Required work:
Exactly reproduce all the records, keeping pictures out of the copy.

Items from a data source
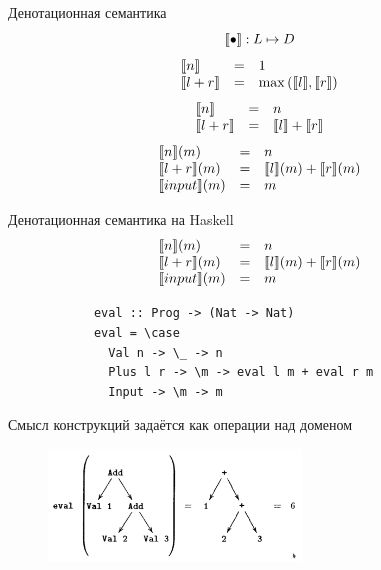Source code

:     \begin{frame}[fragile]{Денотационная семантика}
        \pause
        \[
            \llbracket{\bullet}\rrbracket : L \mapsto D
        \]
        \pause
        \[
            \begin{array}{lcl}
                \llbracket{n}\rrbracket     & = & 1                            \\
                \llbracket{l + r}\rrbracket & = & \max{(\llbracket{l}\rrbracket, \llbracket{r}\rrbracket)}
            \end{array}
        \]
        \pause
        \[
            \begin{array}{lcl}
                \llbracket{n}\rrbracket     & = & n                     \\
                \llbracket{l + r}\rrbracket & = & \llbracket{l}\rrbracket + \llbracket{r}\rrbracket
            \end{array}
        \]
        \pause
        \[
            \begin{array}{lcl}
                \llbracket{n}\rrbracket(m)     & = & n                           \\
                \llbracket{l + r}\rrbracket(m) & = & \llbracket{l}\rrbracket(m) + \llbracket{r}\rrbracket(m) \\
                \llbracket{input}\rrbracket(m) & = & m
            \end{array}
        \]
    \end{frame}

    \begin{frame}[fragile]{Денотационная семантика на Haskell}
        \pause
        \[
            \begin{array}{lcl}
                \llbracket{n}\rrbracket(m)     & = & n                           \\
                \llbracket{l + r}\rrbracket(m) & = & \llbracket{l}\rrbracket(m) + \llbracket{r}\rrbracket(m) \\
                \llbracket{input}\rrbracket(m) & = & m
            \end{array}
        \]
        \pause
        \begin{verbatim}
            eval :: Prog -> (Nat -> Nat)
            eval = \case
              Val n -> \_ -> n
              Plus l r -> \m -> eval l m + eval r m
              Input -> \m -> m
        \end{verbatim}
    \end{frame}

    \begin{frame}[fragile]{Смысл конструкций задаётся как операции над доменом}
        \begin{figure}[h]
            \centering
            \includegraphics[width=0.6\textwidth]{figs/eval-prog}
        \end{figure}
    \end{frame}

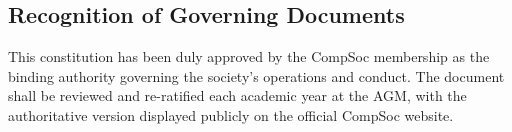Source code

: \subsection{Recognition of Governing Documents}
This constitution has been duly approved by the CompSoc membership as the binding authority governing the society's operations and conduct. The document shall be reviewed and re-ratified each academic year at the AGM, with the authoritative version displayed publicly on the official CompSoc website.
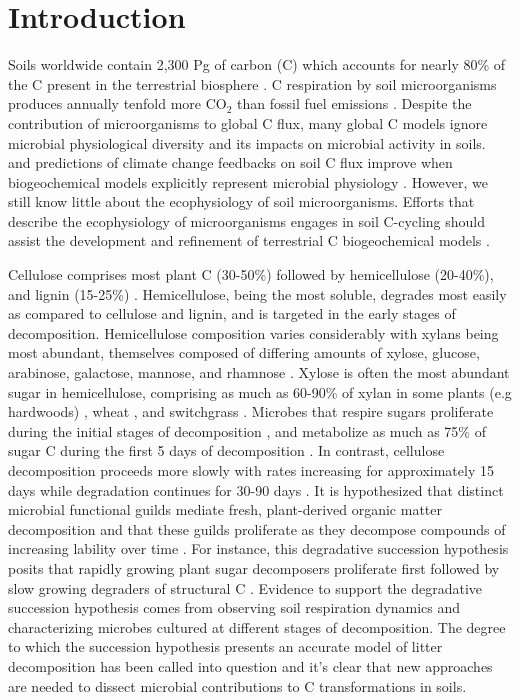 \section{Introduction}
Soils worldwide contain 2,300 Pg of carbon (C) which accounts for nearly 80\%
of the C present in the terrestrial biosphere
\citep{Amundson_2001,BATJES_1996}. C respiration by soil microorganisms
produces annually tenfold more CO$_{2}$ than fossil fuel emissions
\citep{chapin2002principles}. Despite the contribution of microorganisms to
global C flux, many global C models ignore microbial
physiological diversity and its impacts on microbial activity in soils.
\citep{Allison2010,Six2006,Treseder2011} and predictions of climate change
feedbacks on soil C flux improve when biogeochemical models explicitly
represent microbial physiology \citep{Wieder2013}. However, we still know
little about the ecophysiology of soil microorganisms. Efforts that describe
the ecophysiology of microorganisms engages in soil C-cycling 
should assist the development and refinement of terrestrial
C biogeochemical models \citep{Bradford2008,Neff_2001,McGuire2010}.

Cellulose comprises most plant C (30-50\%) followed by hemicellulose (20-40\%),
and lignin (15-25\%) \citep{Lynd2002}. Hemicellulose, being the most soluble,
degrades most easily as compared to cellulose and lignin, and is targeted in
the early stages of decomposition. Hemicellulose composition varies
considerably with xylans being most abundant, themselves
composed of differing amounts of xylose, glucose, arabinose, galactose,
mannose, and rhamnose \citep{Saha2003}. Xylose is often the most abundant sugar
in hemicellulose, comprising as much as 60-90\% of xylan in some plants (e.g
hardwoods) \citep{Spiridon2008}, wheat \citep{Sun2005}, and switchgrass
\citep{Bunnell2013}. Microbes that respire sugars proliferate during the
initial stages of decomposition \citep{Garrett1951,Alexander1964}, and
metabolize as much as 75\% of sugar C during the first 5 days of decomposition
\citep{Engelking2007}. In contrast, cellulose decomposition proceeds more
slowly with rates increasing for approximately 15 days while 
degradation continues for 30-90 days \citep{Hu1997,Engelking2007}. It is
hypothesized that distinct microbial functional guilds mediate fresh,
plant-derived organic matter decomposition and that these guilds proliferate as
they decompose compounds of increasing lability over time
\citep{Hu1997,Rui2009,AnneliseHKjoller2002,Bastian2009}. For instance, this
degradative succession hypothesis posits that rapidly growing plant sugar
decomposers proliferate first \citep{Garrett1963,Bremer1994} followed by slow
growing degraders of structural C \citep{Garrett1963}. Evidence to support the
degradative succession hypothesis comes from observing soil respiration
dynamics and characterizing microbes cultured at different stages of
decomposition. The degree to which the succession hypothesis presents an
accurate model of litter decomposition has been called into question
\citep{AnneliseHKjoller2002,Frankland1998,Osono_2005} and it's clear that new
approaches are needed to dissect microbial contributions to C transformations
in soils.

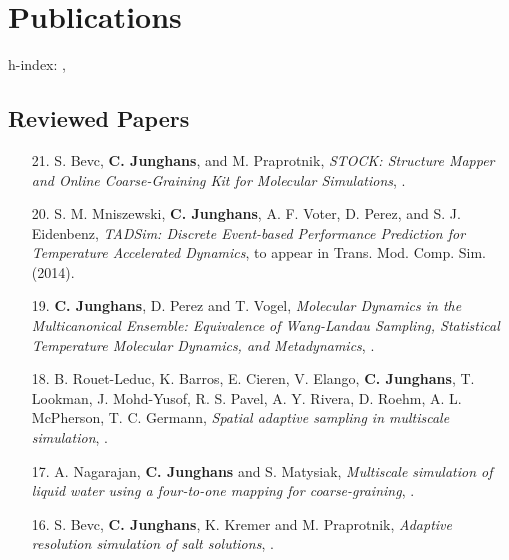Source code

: \documentclass{article}
\begin{document}
\section*{Publications}

h-index: , 

\subsection*{Reviewed Papers}

\begin{enumerate}
\item[21.] S. Bevc, \textbf{C. Junghans}, and M. Praprotnik,
  \textit{STOCK: Structure Mapper and Online Coarse-Graining Kit for Molecular Simulations},
  .

\item[20.] S. M. Mniszewski, \textbf{C. Junghans}, A. F. Voter, D. Perez, and S. J. Eidenbenz,
  \textit{TADSim: Discrete Event-based Performance Prediction for Temperature Accelerated Dynamics},
  to appear in Trans.  Mod. Comp. Sim. (2014).

\item[19.] \textbf{C. Junghans}, D. Perez and T. Vogel,
  \textit{Molecular Dynamics in the Multicanonical Ensemble: Equivalence of Wang-Landau Sampling, Statistical Temperature Molecular Dynamics, and Metadynamics},
  .

\item[18.] B. Rouet-Leduc, K. Barros, E. Cieren, V. Elango, \textbf{C. Junghans}, T. Lookman, J. Mohd-Yusof, R. S. Pavel, A. Y. Rivera, D. Roehm, A. L. McPherson, T. C. Germann,
  \textit{Spatial adaptive sampling in multiscale simulation},
  .

\item[17.] A. Nagarajan, \textbf{C. Junghans} and S. Matysiak,
  \textit{Multiscale simulation of liquid water using a four-to-one mapping for coarse-graining},
  .

\item[16.] S. Bevc, \textbf{C. Junghans}, K. Kremer and M. Praprotnik,
  \textit{Adaptive resolution simulation of salt solutions},
  .


\end{enumerate}
\end{document}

Reply to the exercise:
Source code

:     \begin{frame}[fragile]{Денотационная семантика}
        \pause
        \[
            \llbracket{\bullet}\rrbracket : L \mapsto D
        \]
        \pause
        \[
            \begin{array}{lcl}
                \llbracket{n}\rrbracket     & = & 1                            \\
                \llbracket{l + r}\rrbracket & = & \max{(\llbracket{l}\rrbracket, \llbracket{r}\rrbracket)}
            \end{array}
        \]
        \pause
        \[
            \begin{array}{lcl}
                \llbracket{n}\rrbracket     & = & n                     \\
                \llbracket{l + r}\rrbracket & = & \llbracket{l}\rrbracket + \llbracket{r}\rrbracket
            \end{array}
        \]
        \pause
        \[
            \begin{array}{lcl}
                \llbracket{n}\rrbracket(m)     & = & n                           \\
                \llbracket{l + r}\rrbracket(m) & = & \llbracket{l}\rrbracket(m) + \llbracket{r}\rrbracket(m) \\
                \llbracket{input}\rrbracket(m) & = & m
            \end{array}
        \]
    \end{frame}

    \begin{frame}[fragile]{Денотационная семантика на Haskell}
        \pause
        \[
            \begin{array}{lcl}
                \llbracket{n}\rrbracket(m)     & = & n                           \\
                \llbracket{l + r}\rrbracket(m) & = & \llbracket{l}\rrbracket(m) + \llbracket{r}\rrbracket(m) \\
                \llbracket{input}\rrbracket(m) & = & m
            \end{array}
        \]
        \pause
        \begin{verbatim}
            eval :: Prog -> (Nat -> Nat)
            eval = \case
              Val n -> \_ -> n
              Plus l r -> \m -> eval l m + eval r m
              Input -> \m -> m
        \end{verbatim}
    \end{frame}

    \begin{frame}[fragile]{Смысл конструкций задаётся как операции над доменом}
        \begin{figure}[h]
            \centering
            \includegraphics[width=0.6\textwidth]{figs/eval-prog}
        \end{figure}
    \end{frame}

Source code

: \subsection{Recognition of Governing Documents}
This constitution has been duly approved by the CompSoc membership as the binding authority governing the society's operations and conduct. The document shall be reviewed and re-ratified each academic year at the AGM, with the authoritative version displayed publicly on the official CompSoc website.
 \section{Introduction}
Soils worldwide contain 2,300 Pg of carbon (C) which accounts for nearly 80\%
of the C present in the terrestrial biosphere
\citep{Amundson_2001,BATJES_1996}. C respiration by soil microorganisms
produces annually tenfold more CO$_{2}$ than fossil fuel emissions
\citep{chapin2002principles}. Despite the contribution of microorganisms to
global C flux, many global C models ignore microbial
physiological diversity and its impacts on microbial activity in soils.
\citep{Allison2010,Six2006,Treseder2011} and predictions of climate change
feedbacks on soil C flux improve when biogeochemical models explicitly
represent microbial physiology \citep{Wieder2013}. However, we still know
little about the ecophysiology of soil microorganisms. Efforts that describe
the ecophysiology of microorganisms engages in soil C-cycling 
should assist the development and refinement of terrestrial
C biogeochemical models \citep{Bradford2008,Neff_2001,McGuire2010}.

Cellulose comprises most plant C (30-50\%) followed by hemicellulose (20-40\%),
and lignin (15-25\%) \citep{Lynd2002}. Hemicellulose, being the most soluble,
degrades most easily as compared to cellulose and lignin, and is targeted in
the early stages of decomposition. Hemicellulose composition varies
considerably with xylans being most abundant, themselves
composed of differing amounts of xylose, glucose, arabinose, galactose,
mannose, and rhamnose \citep{Saha2003}. Xylose is often the most abundant sugar
in hemicellulose, comprising as much as 60-90\% of xylan in some plants (e.g
hardwoods) \citep{Spiridon2008}, wheat \citep{Sun2005}, and switchgrass
\citep{Bunnell2013}. Microbes that respire sugars proliferate during the
initial stages of decomposition \citep{Garrett1951,Alexander1964}, and
metabolize as much as 75\% of sugar C during the first 5 days of decomposition
\citep{Engelking2007}. In contrast, cellulose decomposition proceeds more
slowly with rates increasing for approximately 15 days while 
degradation continues for 30-90 days \citep{Hu1997,Engelking2007}. It is
hypothesized that distinct microbial functional guilds mediate fresh,
plant-derived organic matter decomposition and that these guilds proliferate as
they decompose compounds of increasing lability over time
\citep{Hu1997,Rui2009,AnneliseHKjoller2002,Bastian2009}. For instance, this
degradative succession hypothesis posits that rapidly growing plant sugar
decomposers proliferate first \citep{Garrett1963,Bremer1994} followed by slow
growing degraders of structural C \citep{Garrett1963}. Evidence to support the
degradative succession hypothesis comes from observing soil respiration
dynamics and characterizing microbes cultured at different stages of
decomposition. The degree to which the succession hypothesis presents an
accurate model of litter decomposition has been called into question
\citep{AnneliseHKjoller2002,Frankland1998,Osono_2005} and it's clear that new
approaches are needed to dissect microbial contributions to C transformations
in soils.

Source code

: \documentclass{article}
\begin{document}
\section*{Publications}

h-index: , 

\subsection*{Reviewed Papers}

\begin{enumerate}
\item[21.] S. Bevc, \textbf{C. Junghans}, and M. Praprotnik,
  \textit{STOCK: Structure Mapper and Online Coarse-Graining Kit for Molecular Simulations},
  .

\item[20.] S. M. Mniszewski, \textbf{C. Junghans}, A. F. Voter, D. Perez, and S. J. Eidenbenz,
  \textit{TADSim: Discrete Event-based Performance Prediction for Temperature Accelerated Dynamics},
  to appear in Trans.  Mod. Comp. Sim. (2014).

\item[19.] \textbf{C. Junghans}, D. Perez and T. Vogel,
  \textit{Molecular Dynamics in the Multicanonical Ensemble: Equivalence of Wang-Landau Sampling, Statistical Temperature Molecular Dynamics, and Metadynamics},
  .

\item[18.] B. Rouet-Leduc, K. Barros, E. Cieren, V. Elango, \textbf{C. Junghans}, T. Lookman, J. Mohd-Yusof, R. S. Pavel, A. Y. Rivera, D. Roehm, A. L. McPherson, T. C. Germann,
  \textit{Spatial adaptive sampling in multiscale simulation},
  .

\item[17.] A. Nagarajan, \textbf{C. Junghans} and S. Matysiak,
  \textit{Multiscale simulation of liquid water using a four-to-one mapping for coarse-graining},
  .

\item[16.] S. Bevc, \textbf{C. Junghans}, K. Kremer and M. Praprotnik,
  \textit{Adaptive resolution simulation of salt solutions},
  .


\end{enumerate}
\end{document}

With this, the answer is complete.